Bem, de todo modo, assim teve início a Série de Poemas Orientais. A coleção foi efêmera e com lançamentos a intervalos esporádicos: nascida em 1938, durou até 1942, com a publicação de sete títulos. Conforme detalharemos mais adiante, foram eles: os já citados Rubáiyát, O jardim das carícias e O cântico dos cânticos em 1938; O Gitanjali e O Jardineiro, ambos de Tagore, em 1939; A lua crescente, também de Tagore, e A flauta de jade (poesias chinesas) em 1942.

A Coleção Rubáiyát

Olhando retrospectivamente, tem-se a inescapável impressão de que a Série de Poemas Orientais foi a sementeira onde veio a se desenvolver um projeto maior e mais consistente: a Coleção Rubáiyát. A partir de 1943, cessa a existência da Série dos Poemas Orientais (SPO) e surge a nova coleção. O interessante a observar é que ela se apresenta em explícita continuidade da coleção anterior, tomando como base da numeração de seus volumes os sete títulos publicados sob a égide da SPO. Dessa forma, a Rubáiyát se inicia já em seu oitavo volume.

Note-se nas contrapáginas das folhas de rosto, nas imagens abaixo, como se dá a transição:

Figura 3
Sétimo e derradeiro volume da Série de Poemas Orientais, em 1942
Figura 4
Estreia da Coleção Rubáiyát em 1943, incorporando retroativamente as publicações da coleção anterior

Ao observarmos acima a listagem de obras da Rubáiyát, absorvendo as publicações anteriores e apresentando as subsequentes a O amor de Bilitis, há dois aspectos que merecem atenção.

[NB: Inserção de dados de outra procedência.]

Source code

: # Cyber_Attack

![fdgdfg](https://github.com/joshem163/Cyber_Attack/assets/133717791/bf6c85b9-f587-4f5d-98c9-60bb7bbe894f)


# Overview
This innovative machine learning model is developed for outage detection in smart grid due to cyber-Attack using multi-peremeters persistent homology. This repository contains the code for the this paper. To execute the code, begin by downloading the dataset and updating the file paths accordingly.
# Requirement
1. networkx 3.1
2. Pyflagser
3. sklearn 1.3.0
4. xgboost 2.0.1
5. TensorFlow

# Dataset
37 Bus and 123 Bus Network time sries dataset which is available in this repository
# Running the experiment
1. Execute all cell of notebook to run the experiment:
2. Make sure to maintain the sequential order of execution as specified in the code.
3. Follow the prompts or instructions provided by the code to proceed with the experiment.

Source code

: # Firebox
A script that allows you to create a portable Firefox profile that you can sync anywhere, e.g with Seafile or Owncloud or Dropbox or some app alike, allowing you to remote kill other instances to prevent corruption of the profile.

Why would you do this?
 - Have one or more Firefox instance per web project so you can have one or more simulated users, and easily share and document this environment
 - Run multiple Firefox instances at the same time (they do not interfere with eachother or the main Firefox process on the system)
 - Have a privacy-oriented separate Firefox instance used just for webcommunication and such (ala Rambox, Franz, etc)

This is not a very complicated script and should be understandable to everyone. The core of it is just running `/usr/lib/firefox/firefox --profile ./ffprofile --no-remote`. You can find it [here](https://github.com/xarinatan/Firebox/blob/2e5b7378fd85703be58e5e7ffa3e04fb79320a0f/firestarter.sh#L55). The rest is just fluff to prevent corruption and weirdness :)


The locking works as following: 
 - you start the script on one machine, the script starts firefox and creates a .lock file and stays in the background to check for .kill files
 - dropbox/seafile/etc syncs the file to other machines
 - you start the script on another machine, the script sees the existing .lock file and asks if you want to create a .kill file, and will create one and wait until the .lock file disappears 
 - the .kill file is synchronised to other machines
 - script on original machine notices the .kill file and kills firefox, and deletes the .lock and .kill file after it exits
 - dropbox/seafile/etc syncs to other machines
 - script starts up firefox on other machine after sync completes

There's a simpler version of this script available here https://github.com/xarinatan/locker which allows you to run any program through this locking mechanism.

O primeiro deles é a apresentação da coleção: “Os mais belos poemas da literatura universal”. Essa apresentação se manterá por muitos anos como subtítulo da coleção, mesmo em notas, resenhas e matérias veiculadas na imprensa. Ela já mostra claramente o objetivo de dar maior amplitude ao novo projeto, que deixa de se limitar a “poemas orientais”. Por outro lado, é possível notar que a linha inicial da Série dos Poemas Orientais (que incluía textos bíblicos) se preserva nas novas publicações, e assim se manterá por algum tempo, até o breakthrough de um volume “extra-coleção”, como veremos mais adiante.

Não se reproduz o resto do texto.